Saturday, 4 November 2017

Facts about “Stock Debt”


You may have come across the term “Debt”. You would be thinking or may have over heard from others that companies or stocks with zero debt is so much desirable & has got chances of continued growth. Well then let me clear it out, the debt is not that bad after all! Wonder why? Let me decode it for you.
Debt is nothing but the short or long-term borrowings of a company to fund/ finance his business capital needs. If a company is utilizing the capital of the owner/ promotor for its business needs or further expansion, the owner would expect atleast double the lending interest (interest levied on the borrowed amount/debt) on his capital. But if you are utilizing the funding from debt whose interest is half of the expected return of the owner’s capital, the debt funding s cheaper!
Always in a balance sheet, the short-term debts must not be utilized to finance the long-term debts, but vice versa is perfectly fine, ie. the long-term borrowings can be utilized for paying off the short term debts since the long term debt, as the name suggests has got longer time/ duration to pay off unlike the short term debts.
However as per warren buffet, a debt to equity ratio if 0.5 is always desirable to pick a stock. But in Indian scenario a debt to equity ratio as high as 1.0is acceptable provided its net current assets are more than its total debt, so that it can clear the debt by liquidating its current assets.

Leverage Analysis
The word leverage has been derived from the word “lever”, which as you know is an engineering term. By using a lever it is possible to lift greater weights by exerting less effort. The lever works on the principle of fulcrum.
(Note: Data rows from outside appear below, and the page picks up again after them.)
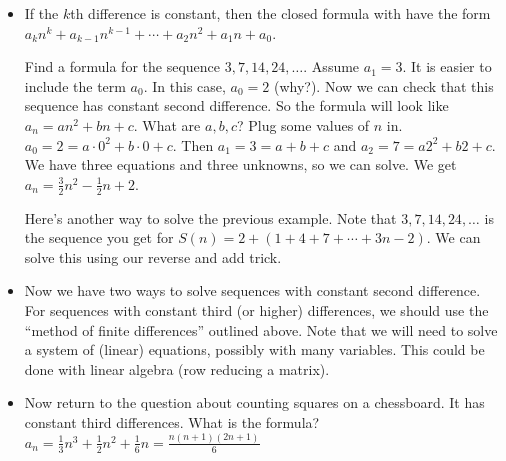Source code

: \begin{itemize}
\item If the $k$th difference is constant, then the closed formula with have the form $a_k n^k + a_{k-1} n^{k-1} +\cdots + a_2 n^2 + a_1 n + a_0$.

\ex Find a formula for the sequence $3, 7, 14, 24,\ldots$. Assume $a_1 = 3$.  It is easier to include the term $a_0$.  In this case, $a_0 = 2$ (why?).  Now we can check that this sequence has constant second difference.  So the formula will look like $a_n = a n^2 + b n + c$.  What are $a, b, c$?  Plug some values of $n$ in. $a_0 = 2 = a\cdot 0^2 + b \cdot 0 + c$.  Then $a_1 = 3 = a + b + c$ and $a_2 = 7 = a2^2 + b 2 + c$.  We have three equations and three unknowns, so we can solve.  We get $a_n = \frac{3}{2} n^2 - \frac{1}{2}n + 2$.

\ex Here's another way to solve the previous example.  Note that $3, 7, 14, 24,\ldots$ is the sequence you get for $S(n) = 2 + (1 + 4 + 7 + \cdots + 3n - 2)$.  We can solve this using our reverse and add trick.  

\item Now we have two ways to solve sequences with constant second difference.  For sequences with constant third (or higher) differences, we should use the ``method of finite differences'' outlined above.  Note that we will need to solve a system of (linear) equations, possibly with many variables.  This could be done with linear algebra (row reducing a matrix).

\item Now return to the question about counting squares on a chessboard.  It has constant third differences.  What is the formula? $a_n = \frac{1}{3}n^3 + \frac{1}{2}n^2 + \frac{1}{6}n = \frac{n(n+1)(2n+1)}{6}$

\end{itemize}



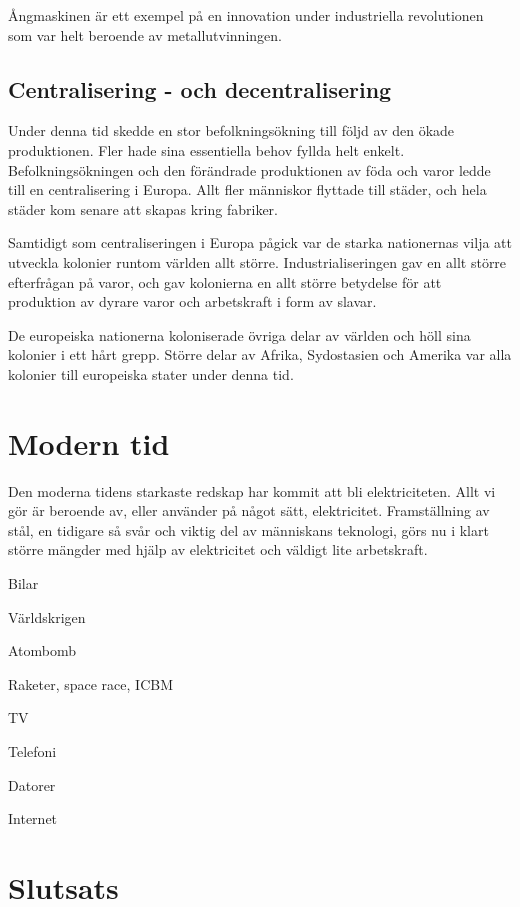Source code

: \documentclass[a4paper,12pt,fleqn]{article}
\begin{document}
Ångmaskinen är ett exempel på en innovation under industriella revolutionen som var helt beroende av metallutvinningen. 

\subsection{Centralisering - och decentralisering}

Under denna tid skedde en stor befolkningsökning till följd av den ökade produktionen. Fler hade sina essentiella behov fyllda helt enkelt. Befolkningsökningen och den förändrade produktionen av föda och varor ledde till en centralisering i Europa. Allt fler människor flyttade till städer, och hela städer kom senare att skapas kring fabriker. 

Samtidigt som centraliseringen i Europa pågick var de starka nationernas vilja att utveckla kolonier runtom världen allt större. Industrialiseringen gav en allt större efterfrågan på varor, och gav kolonierna en allt större betydelse för att produktion av dyrare varor och arbetskraft i form av slavar. 

De europeiska nationerna koloniserade övriga delar av världen och höll sina kolonier i ett hårt grepp. Större delar av Afrika, Sydostasien och Amerika var alla kolonier till europeiska stater under denna tid. 


\newpage
\section{Modern tid}

Den moderna tidens starkaste redskap har kommit att bli elektriciteten. Allt vi gör är beroende av, eller använder på något sätt, elektricitet. Framställning av stål, en tidigare så svår och viktig del av människans teknologi, görs nu i klart större mängder med hjälp av elektricitet och väldigt lite arbetskraft. 

Bilar

Världskrigen

Atombomb

Raketer, space race, ICBM

TV

Telefoni

Datorer

Internet

\newpage

\section{Slutsats}
\end{document}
Similarly, when a highly leveraged organisation increases its turn over by a certain percentage, its profit increase by a larger percentage. The fulcrum in such cases is the fixed cost. When fixed costs are higher, the impact on profit is greater. Fixed cost & variable cost I will explain in detail on my later post. For now to simply it further, company can generate more profit & hence earnings per share if it is able to achieve larger sales volume, leveraging on its debt. Like that the company is utilizing this borrowed money or debt for doing business & contributing to the company bottom line (Note- Bottom line means profit and Top line means Sales).


One of the best books depicting this beauty of leverage analysis is Mr. Anil Lamba’s “Romancing the Balance Sheet”, which is a recommended must-read book in my list.